» EXERCISE DIRECTIONS
In the records below, the line with "- Added translation" opens the range and the line with "- Enhanced digit" closes it; print that range exactly and nothing else.

» PROVIDED MATERIAL

......

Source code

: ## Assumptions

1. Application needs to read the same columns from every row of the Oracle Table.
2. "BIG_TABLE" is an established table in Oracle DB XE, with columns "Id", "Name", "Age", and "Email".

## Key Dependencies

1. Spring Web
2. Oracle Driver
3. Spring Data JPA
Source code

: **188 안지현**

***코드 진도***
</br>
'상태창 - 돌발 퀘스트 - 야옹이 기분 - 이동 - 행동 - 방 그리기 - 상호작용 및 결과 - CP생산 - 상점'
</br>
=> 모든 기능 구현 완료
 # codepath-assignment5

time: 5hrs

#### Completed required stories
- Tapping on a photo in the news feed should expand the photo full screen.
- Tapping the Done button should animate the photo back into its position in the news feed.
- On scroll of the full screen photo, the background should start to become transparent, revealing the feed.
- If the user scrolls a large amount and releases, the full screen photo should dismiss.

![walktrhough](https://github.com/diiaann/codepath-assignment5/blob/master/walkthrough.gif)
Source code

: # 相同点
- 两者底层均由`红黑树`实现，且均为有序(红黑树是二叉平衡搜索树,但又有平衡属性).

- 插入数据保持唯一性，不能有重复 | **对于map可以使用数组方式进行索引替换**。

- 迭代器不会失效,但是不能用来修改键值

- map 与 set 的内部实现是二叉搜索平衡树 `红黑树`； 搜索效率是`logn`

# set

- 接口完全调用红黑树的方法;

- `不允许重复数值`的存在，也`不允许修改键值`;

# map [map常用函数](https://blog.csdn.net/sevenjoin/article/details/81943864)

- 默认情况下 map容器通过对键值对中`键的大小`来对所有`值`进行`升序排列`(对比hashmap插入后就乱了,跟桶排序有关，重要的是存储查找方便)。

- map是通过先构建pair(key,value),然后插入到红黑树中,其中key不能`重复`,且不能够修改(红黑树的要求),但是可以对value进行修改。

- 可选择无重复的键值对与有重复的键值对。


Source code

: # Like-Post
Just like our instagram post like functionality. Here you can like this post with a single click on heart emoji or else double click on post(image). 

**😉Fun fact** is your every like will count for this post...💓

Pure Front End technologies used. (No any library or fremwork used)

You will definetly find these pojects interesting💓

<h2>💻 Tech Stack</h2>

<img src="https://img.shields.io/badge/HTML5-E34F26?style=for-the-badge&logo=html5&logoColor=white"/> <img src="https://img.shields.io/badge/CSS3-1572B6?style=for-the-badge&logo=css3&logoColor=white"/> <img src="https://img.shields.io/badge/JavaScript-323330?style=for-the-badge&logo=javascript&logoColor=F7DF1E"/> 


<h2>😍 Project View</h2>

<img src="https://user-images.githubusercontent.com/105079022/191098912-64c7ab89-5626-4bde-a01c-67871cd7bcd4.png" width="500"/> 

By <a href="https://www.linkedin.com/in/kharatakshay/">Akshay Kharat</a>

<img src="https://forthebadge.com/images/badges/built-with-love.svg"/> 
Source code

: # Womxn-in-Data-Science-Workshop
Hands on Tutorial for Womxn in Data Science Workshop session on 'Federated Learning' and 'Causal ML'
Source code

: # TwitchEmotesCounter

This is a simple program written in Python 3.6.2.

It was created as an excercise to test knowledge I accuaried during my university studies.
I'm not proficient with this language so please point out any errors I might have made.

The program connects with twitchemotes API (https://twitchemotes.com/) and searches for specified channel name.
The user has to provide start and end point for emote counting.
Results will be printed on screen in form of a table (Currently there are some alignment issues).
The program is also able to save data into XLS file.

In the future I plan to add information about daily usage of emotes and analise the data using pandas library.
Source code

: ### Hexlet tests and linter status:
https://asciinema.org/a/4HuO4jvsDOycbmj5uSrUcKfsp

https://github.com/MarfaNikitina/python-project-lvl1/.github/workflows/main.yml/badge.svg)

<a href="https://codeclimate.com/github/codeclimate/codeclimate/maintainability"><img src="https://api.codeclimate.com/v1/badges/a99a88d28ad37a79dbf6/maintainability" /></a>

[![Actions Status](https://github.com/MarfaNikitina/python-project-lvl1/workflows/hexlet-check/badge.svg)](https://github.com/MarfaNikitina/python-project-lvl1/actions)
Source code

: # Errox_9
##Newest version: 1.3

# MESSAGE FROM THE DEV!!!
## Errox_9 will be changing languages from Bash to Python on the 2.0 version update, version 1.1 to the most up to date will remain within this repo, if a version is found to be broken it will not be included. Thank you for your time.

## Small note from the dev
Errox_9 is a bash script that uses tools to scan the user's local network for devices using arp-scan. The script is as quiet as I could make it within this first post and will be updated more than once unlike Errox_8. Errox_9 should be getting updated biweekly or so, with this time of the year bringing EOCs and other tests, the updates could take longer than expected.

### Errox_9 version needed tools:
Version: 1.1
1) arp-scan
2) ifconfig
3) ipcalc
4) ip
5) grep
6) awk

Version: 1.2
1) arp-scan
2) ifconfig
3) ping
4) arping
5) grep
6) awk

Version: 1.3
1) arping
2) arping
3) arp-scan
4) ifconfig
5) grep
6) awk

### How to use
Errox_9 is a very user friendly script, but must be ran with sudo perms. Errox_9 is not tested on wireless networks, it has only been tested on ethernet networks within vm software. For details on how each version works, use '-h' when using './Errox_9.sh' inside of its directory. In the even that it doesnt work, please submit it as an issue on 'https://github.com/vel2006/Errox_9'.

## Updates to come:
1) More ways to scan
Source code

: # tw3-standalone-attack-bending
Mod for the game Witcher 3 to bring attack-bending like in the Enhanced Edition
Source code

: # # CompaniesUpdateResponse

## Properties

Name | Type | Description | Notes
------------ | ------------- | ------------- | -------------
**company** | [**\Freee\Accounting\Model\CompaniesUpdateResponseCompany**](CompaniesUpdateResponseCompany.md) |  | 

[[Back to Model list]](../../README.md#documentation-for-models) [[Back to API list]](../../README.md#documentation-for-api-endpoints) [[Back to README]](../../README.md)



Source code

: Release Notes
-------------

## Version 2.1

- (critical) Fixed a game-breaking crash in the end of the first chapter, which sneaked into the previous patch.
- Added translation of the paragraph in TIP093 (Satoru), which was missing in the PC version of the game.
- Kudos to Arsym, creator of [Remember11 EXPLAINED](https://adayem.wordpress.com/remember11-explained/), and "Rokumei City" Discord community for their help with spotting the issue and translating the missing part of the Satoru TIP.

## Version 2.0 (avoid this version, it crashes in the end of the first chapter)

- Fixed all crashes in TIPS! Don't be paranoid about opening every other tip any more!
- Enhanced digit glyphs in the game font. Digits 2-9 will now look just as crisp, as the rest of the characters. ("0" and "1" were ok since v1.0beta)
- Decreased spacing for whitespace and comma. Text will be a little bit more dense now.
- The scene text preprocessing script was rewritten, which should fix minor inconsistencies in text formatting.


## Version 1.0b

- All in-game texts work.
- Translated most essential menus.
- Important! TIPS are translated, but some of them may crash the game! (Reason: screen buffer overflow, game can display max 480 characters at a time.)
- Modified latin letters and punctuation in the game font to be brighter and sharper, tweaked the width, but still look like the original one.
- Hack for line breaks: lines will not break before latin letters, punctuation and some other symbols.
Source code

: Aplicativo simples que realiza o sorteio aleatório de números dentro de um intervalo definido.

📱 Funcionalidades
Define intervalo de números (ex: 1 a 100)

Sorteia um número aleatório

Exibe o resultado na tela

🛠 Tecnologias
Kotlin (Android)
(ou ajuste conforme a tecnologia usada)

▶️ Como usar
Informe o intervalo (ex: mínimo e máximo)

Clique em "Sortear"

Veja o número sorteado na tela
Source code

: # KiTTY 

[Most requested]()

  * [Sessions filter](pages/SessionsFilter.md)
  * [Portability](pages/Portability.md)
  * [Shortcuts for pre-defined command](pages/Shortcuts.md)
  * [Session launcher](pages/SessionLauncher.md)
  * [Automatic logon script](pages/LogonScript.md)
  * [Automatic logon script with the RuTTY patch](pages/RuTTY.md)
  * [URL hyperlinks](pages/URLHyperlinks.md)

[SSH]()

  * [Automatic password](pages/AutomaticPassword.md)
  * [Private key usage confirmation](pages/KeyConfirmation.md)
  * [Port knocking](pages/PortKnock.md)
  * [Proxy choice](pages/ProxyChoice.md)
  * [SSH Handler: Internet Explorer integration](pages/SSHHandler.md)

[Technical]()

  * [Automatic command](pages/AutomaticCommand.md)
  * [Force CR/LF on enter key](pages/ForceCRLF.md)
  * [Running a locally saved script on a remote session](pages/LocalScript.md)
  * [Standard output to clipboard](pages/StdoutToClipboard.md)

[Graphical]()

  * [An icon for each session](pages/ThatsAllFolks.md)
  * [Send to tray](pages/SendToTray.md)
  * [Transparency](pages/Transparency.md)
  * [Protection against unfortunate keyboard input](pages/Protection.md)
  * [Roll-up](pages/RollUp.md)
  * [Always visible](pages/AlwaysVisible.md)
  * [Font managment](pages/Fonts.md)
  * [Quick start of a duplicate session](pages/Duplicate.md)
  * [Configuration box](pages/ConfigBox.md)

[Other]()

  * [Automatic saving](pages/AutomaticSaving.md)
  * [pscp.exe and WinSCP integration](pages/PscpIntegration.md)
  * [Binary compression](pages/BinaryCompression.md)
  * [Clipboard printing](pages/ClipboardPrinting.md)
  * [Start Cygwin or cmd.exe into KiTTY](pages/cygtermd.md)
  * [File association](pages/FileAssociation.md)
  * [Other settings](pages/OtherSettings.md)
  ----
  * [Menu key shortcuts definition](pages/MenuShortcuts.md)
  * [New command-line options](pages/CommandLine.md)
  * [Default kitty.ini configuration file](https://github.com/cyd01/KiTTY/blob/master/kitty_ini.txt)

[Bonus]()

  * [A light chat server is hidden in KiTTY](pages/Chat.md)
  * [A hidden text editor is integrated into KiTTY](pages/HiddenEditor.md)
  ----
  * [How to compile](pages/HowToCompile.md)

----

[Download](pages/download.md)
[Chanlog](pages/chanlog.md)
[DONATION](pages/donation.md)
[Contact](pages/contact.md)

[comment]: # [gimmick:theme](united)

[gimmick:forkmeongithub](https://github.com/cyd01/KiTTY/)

......

» TASK RESPONSE
- Added translation of the paragraph in TIP093 (Satoru), which was missing in the PC version of the game.
- Kudos to Arsym, creator of [Remember11 EXPLAINED](https://adayem.wordpress.com/remember11-explained/), and "Rokumei City" Discord community for their help with spotting the issue and translating the missing part of the Satoru TIP.

## Version 2.0 (avoid this version, it crashes in the end of the first chapter)

- Fixed all crashes in TIPS! Don't be paranoid about opening every other tip any more!
- Enhanced digit glyphs in the game font. Digits 2-9 will now look just as crisp, as the rest of the characters. ("0" and "1" were ok since v1.0beta)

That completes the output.